▶ _EXERCISE GOAL_
Show every line in the entries below where the word "Website" appears.

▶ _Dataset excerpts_
=== Section Start ===

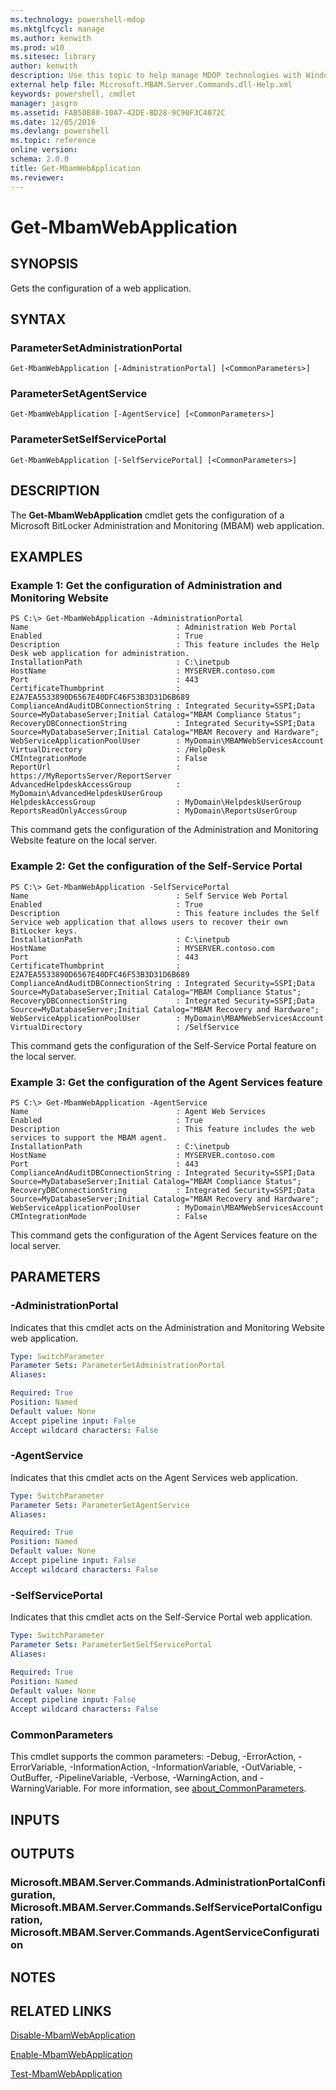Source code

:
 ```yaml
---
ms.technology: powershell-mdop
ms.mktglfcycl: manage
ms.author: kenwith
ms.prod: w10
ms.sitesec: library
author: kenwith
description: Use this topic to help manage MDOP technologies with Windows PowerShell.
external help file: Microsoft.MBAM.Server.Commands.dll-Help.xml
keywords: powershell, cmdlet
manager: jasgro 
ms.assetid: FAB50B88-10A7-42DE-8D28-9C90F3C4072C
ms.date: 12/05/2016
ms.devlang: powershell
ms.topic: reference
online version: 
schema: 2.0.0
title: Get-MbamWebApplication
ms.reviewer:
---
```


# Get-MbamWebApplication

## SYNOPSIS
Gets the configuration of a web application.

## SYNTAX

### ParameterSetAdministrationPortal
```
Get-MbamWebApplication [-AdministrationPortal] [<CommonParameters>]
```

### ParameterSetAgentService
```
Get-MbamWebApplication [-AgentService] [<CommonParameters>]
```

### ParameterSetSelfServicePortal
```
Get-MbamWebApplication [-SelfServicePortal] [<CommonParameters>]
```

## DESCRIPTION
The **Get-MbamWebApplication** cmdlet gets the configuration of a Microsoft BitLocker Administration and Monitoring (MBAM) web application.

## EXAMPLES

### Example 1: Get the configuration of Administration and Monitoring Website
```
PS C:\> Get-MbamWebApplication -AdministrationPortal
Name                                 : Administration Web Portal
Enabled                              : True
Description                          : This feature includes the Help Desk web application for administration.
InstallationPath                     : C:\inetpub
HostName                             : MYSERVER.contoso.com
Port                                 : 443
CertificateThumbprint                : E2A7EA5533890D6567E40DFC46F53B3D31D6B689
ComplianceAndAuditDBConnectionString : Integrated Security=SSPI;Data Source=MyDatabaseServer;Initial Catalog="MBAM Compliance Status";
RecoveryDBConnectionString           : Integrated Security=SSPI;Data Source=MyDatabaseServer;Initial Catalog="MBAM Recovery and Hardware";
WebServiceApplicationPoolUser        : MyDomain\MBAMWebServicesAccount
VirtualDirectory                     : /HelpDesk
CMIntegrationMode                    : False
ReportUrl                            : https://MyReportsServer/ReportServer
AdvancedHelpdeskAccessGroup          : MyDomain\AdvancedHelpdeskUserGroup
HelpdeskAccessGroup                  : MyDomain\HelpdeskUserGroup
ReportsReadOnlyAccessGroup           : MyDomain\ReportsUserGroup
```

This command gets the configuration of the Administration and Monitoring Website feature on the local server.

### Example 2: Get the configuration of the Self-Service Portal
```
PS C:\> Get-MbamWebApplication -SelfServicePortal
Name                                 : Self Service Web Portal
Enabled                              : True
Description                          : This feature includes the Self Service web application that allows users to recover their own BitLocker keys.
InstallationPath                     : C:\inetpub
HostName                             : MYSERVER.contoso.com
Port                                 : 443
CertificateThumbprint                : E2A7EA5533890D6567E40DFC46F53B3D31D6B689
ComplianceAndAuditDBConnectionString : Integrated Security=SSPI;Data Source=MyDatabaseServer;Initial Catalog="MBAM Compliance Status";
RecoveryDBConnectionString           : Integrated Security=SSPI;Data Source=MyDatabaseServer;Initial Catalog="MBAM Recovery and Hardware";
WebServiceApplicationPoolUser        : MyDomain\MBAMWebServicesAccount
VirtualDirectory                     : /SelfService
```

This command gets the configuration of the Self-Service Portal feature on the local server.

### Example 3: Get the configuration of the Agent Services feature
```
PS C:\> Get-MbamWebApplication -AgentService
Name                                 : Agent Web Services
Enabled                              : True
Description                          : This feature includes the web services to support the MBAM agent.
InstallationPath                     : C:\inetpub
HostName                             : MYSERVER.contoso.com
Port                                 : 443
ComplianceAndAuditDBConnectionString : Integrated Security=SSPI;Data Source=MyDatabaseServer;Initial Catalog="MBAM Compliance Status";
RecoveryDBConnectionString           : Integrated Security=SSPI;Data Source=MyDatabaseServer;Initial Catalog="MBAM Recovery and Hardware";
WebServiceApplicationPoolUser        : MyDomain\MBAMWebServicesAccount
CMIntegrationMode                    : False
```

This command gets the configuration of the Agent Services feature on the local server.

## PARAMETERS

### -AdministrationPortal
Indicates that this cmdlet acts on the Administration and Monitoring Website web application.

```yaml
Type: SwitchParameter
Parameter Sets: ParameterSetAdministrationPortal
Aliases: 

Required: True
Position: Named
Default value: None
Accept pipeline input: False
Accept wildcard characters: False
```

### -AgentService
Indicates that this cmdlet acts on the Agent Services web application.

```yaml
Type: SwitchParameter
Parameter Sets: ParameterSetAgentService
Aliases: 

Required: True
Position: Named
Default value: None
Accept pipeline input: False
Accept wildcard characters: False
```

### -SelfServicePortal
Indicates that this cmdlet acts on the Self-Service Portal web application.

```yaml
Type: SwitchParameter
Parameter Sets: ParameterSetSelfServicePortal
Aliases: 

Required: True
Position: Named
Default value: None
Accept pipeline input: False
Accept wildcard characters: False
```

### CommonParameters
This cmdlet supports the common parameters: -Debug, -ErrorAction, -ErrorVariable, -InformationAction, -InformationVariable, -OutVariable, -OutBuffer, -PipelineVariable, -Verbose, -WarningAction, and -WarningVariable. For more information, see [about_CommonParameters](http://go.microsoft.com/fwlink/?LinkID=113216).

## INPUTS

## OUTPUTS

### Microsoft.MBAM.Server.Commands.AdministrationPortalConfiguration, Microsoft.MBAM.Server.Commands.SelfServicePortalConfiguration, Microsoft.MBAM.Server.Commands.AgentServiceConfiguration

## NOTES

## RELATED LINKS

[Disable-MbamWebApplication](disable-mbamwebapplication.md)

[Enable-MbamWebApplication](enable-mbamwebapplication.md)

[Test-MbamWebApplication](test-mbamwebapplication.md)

=== Section End ===
=== Section Start ===

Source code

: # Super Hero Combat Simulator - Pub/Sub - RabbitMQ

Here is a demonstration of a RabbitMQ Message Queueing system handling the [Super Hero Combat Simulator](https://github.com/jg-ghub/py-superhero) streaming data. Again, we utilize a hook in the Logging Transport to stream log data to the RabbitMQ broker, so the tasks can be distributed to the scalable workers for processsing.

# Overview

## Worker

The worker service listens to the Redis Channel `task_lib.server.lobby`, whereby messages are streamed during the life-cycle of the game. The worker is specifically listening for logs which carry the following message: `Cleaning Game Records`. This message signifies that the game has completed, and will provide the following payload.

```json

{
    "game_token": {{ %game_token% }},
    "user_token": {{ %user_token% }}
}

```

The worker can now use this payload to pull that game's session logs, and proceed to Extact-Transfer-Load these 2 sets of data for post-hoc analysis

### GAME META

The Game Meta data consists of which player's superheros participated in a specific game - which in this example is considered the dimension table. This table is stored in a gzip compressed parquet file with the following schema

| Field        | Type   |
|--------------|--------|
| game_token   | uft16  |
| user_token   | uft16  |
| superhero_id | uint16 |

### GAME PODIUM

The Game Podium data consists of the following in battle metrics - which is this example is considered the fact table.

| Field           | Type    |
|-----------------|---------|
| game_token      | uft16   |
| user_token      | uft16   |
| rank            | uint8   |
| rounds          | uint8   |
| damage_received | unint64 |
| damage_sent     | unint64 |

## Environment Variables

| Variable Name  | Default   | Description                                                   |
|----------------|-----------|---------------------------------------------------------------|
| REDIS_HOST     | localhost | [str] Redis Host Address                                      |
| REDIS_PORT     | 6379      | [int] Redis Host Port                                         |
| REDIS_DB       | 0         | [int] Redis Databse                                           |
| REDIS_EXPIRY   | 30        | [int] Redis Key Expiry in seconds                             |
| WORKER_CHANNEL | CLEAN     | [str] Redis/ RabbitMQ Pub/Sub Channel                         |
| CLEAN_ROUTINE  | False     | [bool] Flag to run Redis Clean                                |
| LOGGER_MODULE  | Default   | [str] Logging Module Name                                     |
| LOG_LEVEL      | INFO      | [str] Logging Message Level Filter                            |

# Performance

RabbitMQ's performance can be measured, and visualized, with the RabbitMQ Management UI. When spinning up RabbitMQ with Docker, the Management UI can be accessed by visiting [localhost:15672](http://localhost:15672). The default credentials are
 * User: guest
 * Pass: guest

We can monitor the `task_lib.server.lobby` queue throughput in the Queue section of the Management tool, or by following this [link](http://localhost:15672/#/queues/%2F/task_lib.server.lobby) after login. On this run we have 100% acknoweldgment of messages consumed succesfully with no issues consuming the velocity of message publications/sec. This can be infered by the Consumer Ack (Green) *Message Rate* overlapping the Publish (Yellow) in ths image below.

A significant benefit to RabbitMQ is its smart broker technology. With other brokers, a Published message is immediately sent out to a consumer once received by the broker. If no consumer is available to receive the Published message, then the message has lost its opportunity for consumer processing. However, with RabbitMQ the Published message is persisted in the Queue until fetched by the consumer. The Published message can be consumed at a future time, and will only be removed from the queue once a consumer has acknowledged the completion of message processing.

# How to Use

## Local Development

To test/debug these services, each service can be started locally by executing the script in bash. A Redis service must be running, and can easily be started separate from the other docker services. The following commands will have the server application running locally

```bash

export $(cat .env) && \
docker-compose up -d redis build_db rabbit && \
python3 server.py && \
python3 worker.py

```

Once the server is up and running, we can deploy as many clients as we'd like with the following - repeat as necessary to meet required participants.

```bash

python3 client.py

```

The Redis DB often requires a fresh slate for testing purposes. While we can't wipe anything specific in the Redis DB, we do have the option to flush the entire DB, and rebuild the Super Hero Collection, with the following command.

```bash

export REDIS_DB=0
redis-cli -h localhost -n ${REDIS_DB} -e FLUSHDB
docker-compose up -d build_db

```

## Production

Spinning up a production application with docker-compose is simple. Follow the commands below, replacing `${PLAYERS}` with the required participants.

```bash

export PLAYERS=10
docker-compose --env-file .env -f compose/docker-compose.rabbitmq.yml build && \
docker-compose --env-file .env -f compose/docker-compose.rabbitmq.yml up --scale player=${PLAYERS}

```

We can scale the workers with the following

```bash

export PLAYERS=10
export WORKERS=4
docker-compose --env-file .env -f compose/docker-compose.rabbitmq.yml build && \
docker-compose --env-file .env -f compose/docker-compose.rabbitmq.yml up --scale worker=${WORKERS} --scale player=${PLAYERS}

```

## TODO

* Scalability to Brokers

=== Section End ===

▶ _RESPONSE TO THE TASK_
### Example 1: Get the configuration of Administration and Monitoring Website
This command gets the configuration of the Administration and Monitoring Website feature on the local server.
Indicates that this cmdlet acts on the Administration and Monitoring Website web application.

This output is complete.